In the event of liquidation, the procedure was developed based on the solutions applicable to the joint-stock company. The company's liquidators (members of the management board or board of directors) are responsible for representing the company and thus managing all its affairs, including, in particular, collecting the debts it is entitled to.

The second way to dissolve a simple joint-stock company is new - it does not work in the case of joint-stock companies and limited liability companies. This method boils down to taking over the property by a designated shareholder. It is possible when the general meeting adopts a resolution by a majority of 3/4 votes in the presence of shareholders holding at least 1/2 of the total number of shares and when the registry court agrees to such a solution.
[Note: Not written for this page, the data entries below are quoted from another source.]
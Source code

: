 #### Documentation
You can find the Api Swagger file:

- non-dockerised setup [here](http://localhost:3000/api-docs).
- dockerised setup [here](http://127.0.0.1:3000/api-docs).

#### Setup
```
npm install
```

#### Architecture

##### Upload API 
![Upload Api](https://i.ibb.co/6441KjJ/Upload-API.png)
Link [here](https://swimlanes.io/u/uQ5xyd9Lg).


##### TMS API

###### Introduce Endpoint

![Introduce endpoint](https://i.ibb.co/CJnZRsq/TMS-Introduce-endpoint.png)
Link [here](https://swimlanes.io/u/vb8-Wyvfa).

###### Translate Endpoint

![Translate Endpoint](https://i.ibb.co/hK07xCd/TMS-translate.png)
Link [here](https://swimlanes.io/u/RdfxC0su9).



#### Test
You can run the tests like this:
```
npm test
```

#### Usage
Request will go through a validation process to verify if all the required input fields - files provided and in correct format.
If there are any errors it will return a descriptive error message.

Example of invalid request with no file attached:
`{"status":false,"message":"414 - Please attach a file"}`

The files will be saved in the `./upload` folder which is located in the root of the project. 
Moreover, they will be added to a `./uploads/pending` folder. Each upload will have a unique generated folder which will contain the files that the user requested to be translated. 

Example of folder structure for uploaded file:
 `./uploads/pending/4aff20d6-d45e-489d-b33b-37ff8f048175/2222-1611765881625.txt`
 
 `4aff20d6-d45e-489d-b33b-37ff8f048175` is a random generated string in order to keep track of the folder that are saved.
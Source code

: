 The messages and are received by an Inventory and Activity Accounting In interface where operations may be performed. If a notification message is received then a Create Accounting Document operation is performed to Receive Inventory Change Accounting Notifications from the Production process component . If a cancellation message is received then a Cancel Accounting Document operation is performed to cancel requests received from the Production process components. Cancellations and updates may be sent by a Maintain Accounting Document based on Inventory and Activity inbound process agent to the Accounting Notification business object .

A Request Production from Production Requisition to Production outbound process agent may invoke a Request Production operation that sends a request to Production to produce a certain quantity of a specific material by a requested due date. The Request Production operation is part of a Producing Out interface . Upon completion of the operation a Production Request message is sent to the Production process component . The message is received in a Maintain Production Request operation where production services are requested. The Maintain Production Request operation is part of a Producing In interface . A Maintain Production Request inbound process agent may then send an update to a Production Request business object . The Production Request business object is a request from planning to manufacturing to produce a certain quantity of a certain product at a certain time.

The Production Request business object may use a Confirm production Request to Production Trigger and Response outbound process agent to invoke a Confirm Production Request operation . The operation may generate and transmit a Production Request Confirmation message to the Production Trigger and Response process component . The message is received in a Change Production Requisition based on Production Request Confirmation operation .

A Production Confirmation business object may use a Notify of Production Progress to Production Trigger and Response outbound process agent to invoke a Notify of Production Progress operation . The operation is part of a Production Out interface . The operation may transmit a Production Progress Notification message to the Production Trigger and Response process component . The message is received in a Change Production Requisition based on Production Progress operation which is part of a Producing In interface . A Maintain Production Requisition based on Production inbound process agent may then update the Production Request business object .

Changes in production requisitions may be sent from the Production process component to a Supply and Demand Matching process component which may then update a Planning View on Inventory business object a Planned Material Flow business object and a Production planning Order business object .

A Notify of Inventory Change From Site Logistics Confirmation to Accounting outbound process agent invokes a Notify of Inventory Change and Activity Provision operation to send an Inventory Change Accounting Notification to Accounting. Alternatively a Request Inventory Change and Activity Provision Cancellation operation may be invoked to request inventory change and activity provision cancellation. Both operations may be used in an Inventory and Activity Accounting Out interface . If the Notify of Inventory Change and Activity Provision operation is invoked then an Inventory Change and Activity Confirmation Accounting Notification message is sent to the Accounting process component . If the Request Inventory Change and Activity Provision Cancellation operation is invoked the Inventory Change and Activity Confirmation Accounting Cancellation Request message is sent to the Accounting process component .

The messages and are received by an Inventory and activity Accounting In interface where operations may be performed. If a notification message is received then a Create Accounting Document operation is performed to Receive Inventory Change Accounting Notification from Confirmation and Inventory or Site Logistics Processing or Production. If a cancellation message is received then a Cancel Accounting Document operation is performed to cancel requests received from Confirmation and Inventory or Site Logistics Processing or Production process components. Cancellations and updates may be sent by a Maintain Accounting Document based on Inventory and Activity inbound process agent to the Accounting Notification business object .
The consent required by the registry court is to prevent a situation in which the company's creditor (or creditors) is aggrieved.

Who can set up a simple joint-stock company?

In principle, a simple joint-stock company was developed with innovative activity and its specific needs in mind. In practice, however, the legislator did not introduce any restrictions - this means that any entrepreneur who sees its potential can decide to establish it. The industry in which he intends to operate does not matter. The greatest benefits of PSA will be provided to entrepreneurs who care about:

  • quick and simple business registration,
  • full use of electronic communication means when making decisions,
  • flexible capital structure.

At the same time, PSA was conceived in such a way that it can be transformed into any commercial company at any time, e.g. a joint-stock company, limited partnership, general partnership or limited liability company. The possibility of easy transformation will be particularly important for those startups whose idea turns out to be a bull's eye.